Some of themes you will encounter in Ordinary People are ones that you already feel strongly about, having experienced them in your own lives. You must write your journal on your personal Google website. Carolyn will grade it from your website. Because we will be using journal entries as the foundation of class conversations, it will be valuable if you can access your digital journal in class through a personal technology device i.
Thus, be ready to use your journal as the springboard for your contribution to our daily class activities. You will be receiving a class conversation participation grade for our Ordinary People unit.
As it is the end of the year, students will not have opportunities to submit late digital journals.
Your digital journal must be completed on your website by Monday, May 28 2 p. While you may draw from both guided and unguided prompts as you write your journal entries, you should be able to look to your journal for ideas as foundations for own class learning events.
Quality has to do with both format and content.
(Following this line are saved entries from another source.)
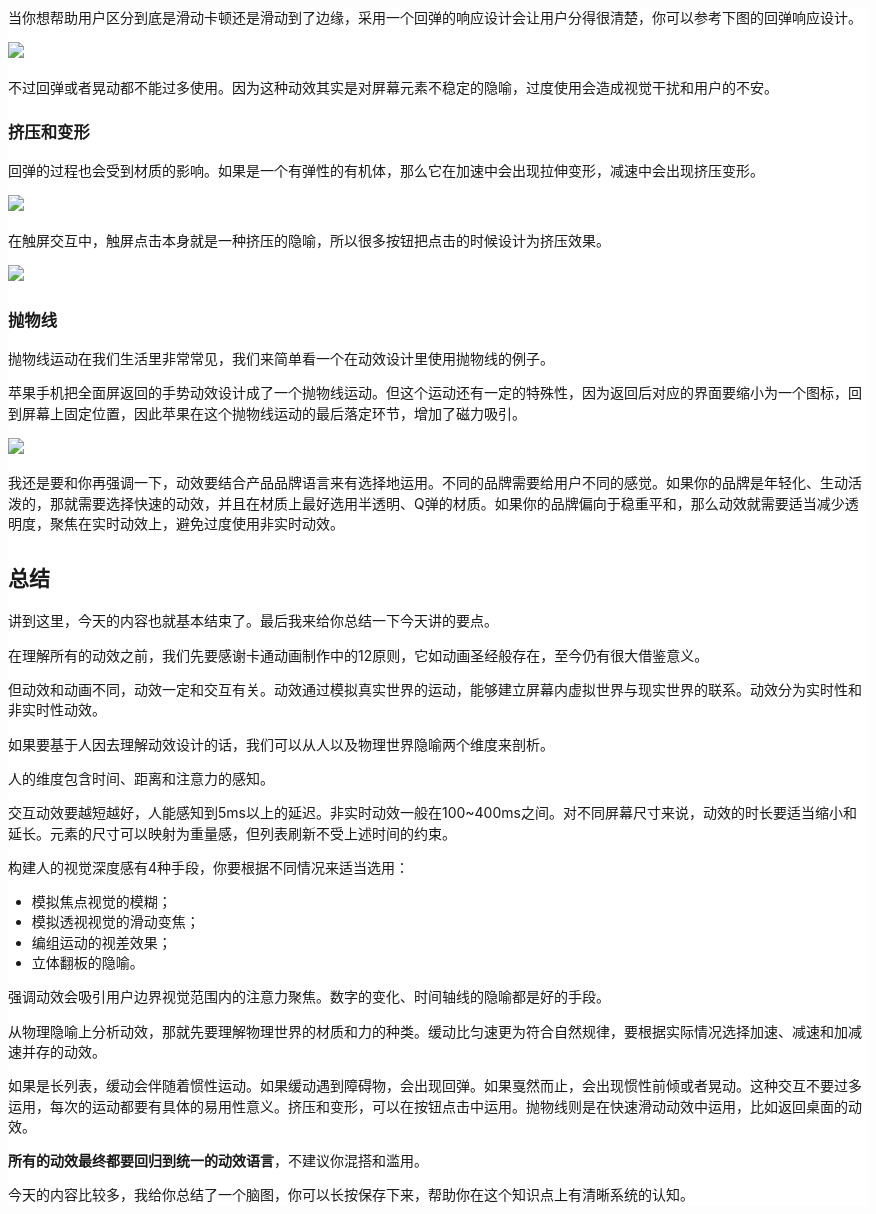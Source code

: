 当你想帮助用户区分到底是滑动卡顿还是滑动到了边缘，采用一个回弹的响应设计会让用户分得很清楚，你可以参考下图的回弹响应设计。

![](https://static001.geekbang.org/resource/image/7a/d8/7a4e08a2e3f4acd6e196578340971dd8.gif?wh=300%2A464)

不过回弹或者晃动都不能过多使用。因为这种动效其实是对屏幕元素不稳定的隐喻，过度使用会造成视觉干扰和用户的不安。

### 挤压和变形

回弹的过程也会受到材质的影响。如果是一个有弹性的有机体，那么它在加速中会出现拉伸变形，减速中会出现挤压变形。

![](https://static001.geekbang.org/resource/image/e0/83/e0fbc9a9f0835371c349375fc71f9083.gif?wh=600%2A338)

在触屏交互中，触屏点击本身就是一种挤压的隐喻，所以很多按钮把点击的时候设计为挤压效果。

![](https://static001.geekbang.org/resource/image/ab/50/ab30c845d0105ee69582286c350e3b50.gif?wh=1600%2A1200)

### 抛物线

抛物线运动在我们生活里非常常见，我们来简单看一个在动效设计里使用抛物线的例子。

苹果手机把全面屏返回的手势动效设计成了一个抛物线运动。但这个运动还有一定的特殊性，因为返回后对应的界面要缩小为一个图标，回到屏幕上固定位置，因此苹果在这个抛物线运动的最后落定环节，增加了磁力吸引。

![](https://static001.geekbang.org/resource/image/03/69/03c04dc649aecb25e63799aa9c6e4b69.gif?wh=1080%2A603)

我还是要和你再强调一下，动效要结合产品品牌语言来有选择地运用。不同的品牌需要给用户不同的感觉。如果你的品牌是年轻化、生动活泼的，那就需要选择快速的动效，并且在材质上最好选用半透明、Q弹的材质。如果你的品牌偏向于稳重平和，那么动效就需要适当减少透明度，聚焦在实时动效上，避免过度使用非实时动效。

## **总结**

讲到这里，今天的内容也就基本结束了。最后我来给你总结一下今天讲的要点。

在理解所有的动效之前，我们先要感谢卡通动画制作中的12原则，它如动画圣经般存在，至今仍有很大借鉴意义。

但动效和动画不同，动效一定和交互有关。动效通过模拟真实世界的运动，能够建立屏幕内虚拟世界与现实世界的联系。动效分为实时性和非实时性动效。

如果要基于人因去理解动效设计的话，我们可以从人以及物理世界隐喻两个维度来剖析。

人的维度包含时间、距离和注意力的感知。

交互动效要越短越好，人能感知到5ms以上的延迟。非实时动效一般在100~400ms之间。对不同屏幕尺寸来说，动效的时长要适当缩小和延长。元素的尺寸可以映射为重量感，但列表刷新不受上述时间的约束。

构建人的视觉深度感有4种手段，你要根据不同情况来适当选用：

- 模拟焦点视觉的模糊；
- 模拟透视视觉的滑动变焦；
- 编组运动的视差效果；
- 立体翻板的隐喻。

强调动效会吸引用户边界视觉范围内的注意力聚焦。数字的变化、时间轴线的隐喻都是好的手段。

从物理隐喻上分析动效，那就先要理解物理世界的材质和力的种类。缓动比匀速更为符合自然规律，要根据实际情况选择加速、减速和加减速并存的动效。

如果是长列表，缓动会伴随着惯性运动。如果缓动遇到障碍物，会出现回弹。如果戛然而止，会出现惯性前倾或者晃动。这种交互不要过多运用，每次的运动都要有具体的易用性意义。挤压和变形，可以在按钮点击中运用。抛物线则是在快速滑动动效中运用，比如返回桌面的动效。

**所有的动效最终都要回归到统一的动效语言**，不建议你混搭和滥用。

今天的内容比较多，我给你总结了一个脑图，你可以长按保存下来，帮助你在这个知识点上有清晰系统的认知。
Although many of the written pieces of this journal will not be formal, they should still be written neatly and clearly with correct Standard English conventions.
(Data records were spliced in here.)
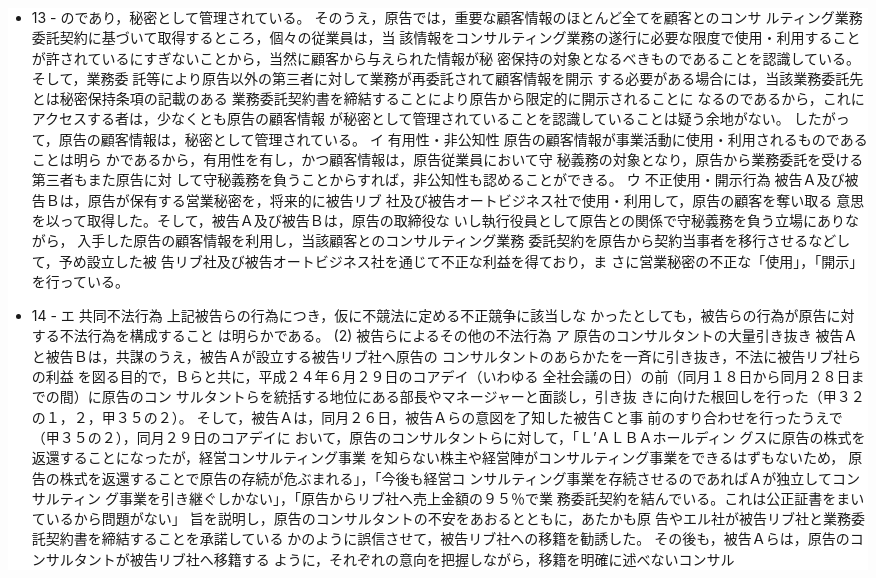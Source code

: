 - 13 - 
のであり，秘密として管理されている。 
そのうえ，原告では，重要な顧客情報のほとんど全てを顧客とのコンサ
ルティング業務委託契約に基づいて取得するところ，個々の従業員は，当
該情報をコンサルティング業務の遂行に必要な限度で使用・利用すること
が許されているにすぎないことから，当然に顧客から与えられた情報が秘
密保持の対象となるべきものであることを認識している。そして，業務委
託等により原告以外の第三者に対して業務が再委託されて顧客情報を開示
する必要がある場合には，当該業務委託先とは秘密保持条項の記載のある
業務委託契約書を締結することにより原告から限定的に開示されることに
なるのであるから，これにアクセスする者は，少なくとも原告の顧客情報
が秘密として管理されていることを認識していることは疑う余地がない。 
したがって，原告の顧客情報は，秘密として管理されている。 
イ 有用性・非公知性 
原告の顧客情報が事業活動に使用・利用されるものであることは明ら
かであるから，有用性を有し，かつ顧客情報は，原告従業員において守
秘義務の対象となり，原告から業務委託を受ける第三者もまた原告に対
して守秘義務を負うことからすれば，非公知性も認めることができる。 
ウ 不正使用・開示行為 
被告Ａ及び被告Ｂは，原告が保有する営業秘密を，将来的に被告リブ
社及び被告オートビジネス社で使用・利用して，原告の顧客を奪い取る
意思を以って取得した。そして，被告Ａ及び被告Ｂは，原告の取締役な
いし執行役員として原告との関係で守秘義務を負う立場にありながら，
入手した原告の顧客情報を利用し，当該顧客とのコンサルティング業務
委託契約を原告から契約当事者を移行させるなどして，予め設立した被
告リブ社及び被告オートビジネス社を通じて不正な利益を得ており，ま
さに営業秘密の不正な「使用」，「開示」を行っている。 
                                               
- 14 - 
エ 共同不法行為 
上記被告らの行為につき，仮に不競法に定める不正競争に該当しな
かったとしても，被告らの行為が原告に対する不法行為を構成すること
は明らかである。 
    (2) 被告らによるその他の不法行為 
ア 原告のコンサルタントの大量引き抜き 
被告Ａと被告Ｂは，共謀のうえ，被告Ａが設立する被告リブ社へ原告の
コンサルタントのあらかたを一斉に引き抜き，不法に被告リブ社らの利益
を図る目的で，Ｂらと共に，平成２４年６月２９日のコアデイ（いわゆる
全社会議の日）の前（同月１８日から同月２８日までの間）に原告のコン
サルタントらを統括する地位にある部長やマネージャーと面談し，引き抜
きに向けた根回しを行った（甲３２の１，２，甲３５の２）。 
そして，被告Ａは，同月２６日，被告Ａらの意図を了知した被告Ｃと事
前のすり合わせを行ったうえで（甲３５の２），同月２９日のコアデイに
おいて，原告のコンサルタントらに対して，「Ｌ’ＡＬＢＡホールディン
グスに原告の株式を返還することになったが，経営コンサルティング事業
を知らない株主や経営陣がコンサルティング事業をできるはずもないため，
原告の株式を返還することで原告の存続が危ぶまれる」，「今後も経営コ
ンサルティング事業を存続させるのであればＡが独立してコンサルティン
グ事業を引き継ぐしかない」，「原告からリブ社へ売上金額の９５％で業
務委託契約を結んでいる。これは公正証書をまいているから問題がない」
旨を説明し，原告のコンサルタントの不安をあおるとともに，あたかも原
告やエル社が被告リブ社と業務委託契約書を締結することを承諾している
かのように誤信させて，被告リブ社への移籍を勧誘した。 
その後も，被告Ａらは，原告のコンサルタントが被告リブ社へ移籍する
ように，それぞれの意向を把握しながら，移籍を明確に述べないコンサル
Be sure to mold your answers to various questions into paragraphs that are cohesive, clear to the reader, and embedded in analysis. Refer to the Honors Journaling as Critical Responses link on our class website for additional ideas. Please answer at least three of these questions for your first set of journal entries, as they surround topics and issues that emerge from Chapters A series of interesting journal prompts for chapters is available from Prestwick.
Why does he think this? How does he try to work through this problem? Examine the relationship that Conrad has with his parents. How does Calvin see his role as a father?
Does he have any close relationships? How does he act at school? On what do you think is his reaction based? Do you think his reaction is typical of most people? Why or why not? Why do Beth and Calvin argue about vacation, and what does that argument reveal about their relationship and their attitudes toward Conrad?
Why does the religion card that Conrad sees in Dr. What kind of man does Cal see himself as? Who is Karen, and why is she so important to Conrad? What about their meeting makes Conrad feel, at different times, ashamed, guilty, or angry? How does Calvin view his drinking habits?
How does his drinking problem affect his relationship with Beth? What does the dream mean? What methods does Dr. Berger use to connect with Conrad?Literature Study Guides for all your favorite books!
Get chapter summaries, in-depth analysis, and visual learning guides for hundreds of English Literary Classics.
Discover in-depth literary analysis via study guides, infographics, and essays for all your favorite books. Title; Ordinary People. Judith Guest. Orientalism. Edward W. Said.
Judith Guest's style in Ordinary People includes several elements including: Point of View One of the concerns in Ordinary People is how the characters perceive their situations, and so point of view is an important part of Guest's writing technique.
Title Ordinary People Author Judith Guest SUMMARY CHAPTER 1 THE START OF A NEW DAY Conrad has been back from mental hospital for .
explained in the novel Ordinary People. Motif: A motif that is carried out through the novel is water. Water has a large impact on Conrad, . In Ordinary People, by Judith Guest, the readers connect with the message through the incorporation of developed themes, a highly troubled characters and the novel?s style of writing.
The author conveys a message to the reader in which they are able to connect because of the similar situations and surroundings they are in.4/5(2). Judith is perhaps the most tragic character in the story because of her return to a life of sin, as Cooper emphasizes at the end.
In fact, the author calls attention to Judith's weaknesses: her love of luxury, her interest in fine clothes, and her attraction to the officers at the garrison.